When it came to security testing, Sylvia Killinen noted that her company's most frequent difficulty wasn't the testing itself. Instead, it was the communication that provided problems, in part because of the words used to explain what would be performed. If you take care with how you describe your process, you may get more support while executing tests and repairing systems.
With frequent, high-profile data breaches making the news, hackers on the big screen, and cyber security terms like phishing and identity theft entering the household vocabulary, the testing community has a perfect opportunity to discuss security testing.
There are several steps to a security test at my organization. The first is when we move to sign off that the test is OK to perform, with permission from the product owner as well as the environment manager for whichever system is under test. This is best done by a document, because it’s easy to forget a conversation or lose an IM, so I fill out a statement of intent for each system to be under test. In that document, I describe at a high level what sort of testing will be performed, when, and what impacts may result. Considering any good security test aims to find and exploit vulnerabilities, impacts can include anything from system downtime to loss of data. I use the same language to describe tests as I would to describe vulnerabilities, as the statement of intent will also serve to guide development of test cases.
My company has had security testing for a reasonable period of time, but we’re still introducing new people to the process. It quickly became apparent that our most frequent difficulty was not acquiring or using tools, knowledge, or even time. Instead, it was the communication that provided a constant stream of problems, in part because of the words used to explain what would be performed.
Here’s a real story: A new product required security testing due to its handling of sensitive data. When I was assigned, the first few questions I asked were the standard we used at the time: What was the scope of the product? What sensitive information did the application under test handle? If I fouled up and knocked over a piece of the test environment, how long would it take to put it back up, and how much impact would the project expect? After that question, the process came to a grinding halt. Wait a minute, said the team. The idea that this kind of testing could damage something seemed to be entirely new.

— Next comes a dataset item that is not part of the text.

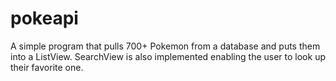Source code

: # pokeapi
A simple program that pulls 700+ Pokemon from a database and puts them into a ListView. SearchView is also implemented enabling the user to
look up their favorite one.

I tried to explain that I test very carefully, and I don’t use destructive techniques where a gentle one could show the same vulnerability, but it was too late. After the meeting, the product owner went to his manager and my manager to say that he couldn’t possibly allow testing that could be dangerous to the deadlines and the test environment. I had some explaining to do, so I reworded everything I’d previously said to be more acceptable. I explained the risks in terms of impact and odds—the standard language of risk—and we came to an agreement, but the initial conflict could have been avoided if I had been more careful with my language. This gave me a trigger list: a set of words and phrases that mean something different to other people and can even cause “allegeric”-like reactions.
Even though I use hacking tools and techniques, I don’t generally refer to my work as hacking; “security testing” or “penetration testing” gives a better idea that I am following the same sort of guidelines as the rest of our testing teams and am working to the benefit of our products and our company.
Loading is an alternative to stressing, for the same reason. I may place a system under load to simulate a denial of serivce, or DOS, attack. Rather than using “denial of service” or “DOS” in my documentation or language, I will instead describe “unusual load,” typically borrowing language from service-level agreements used in performance testing.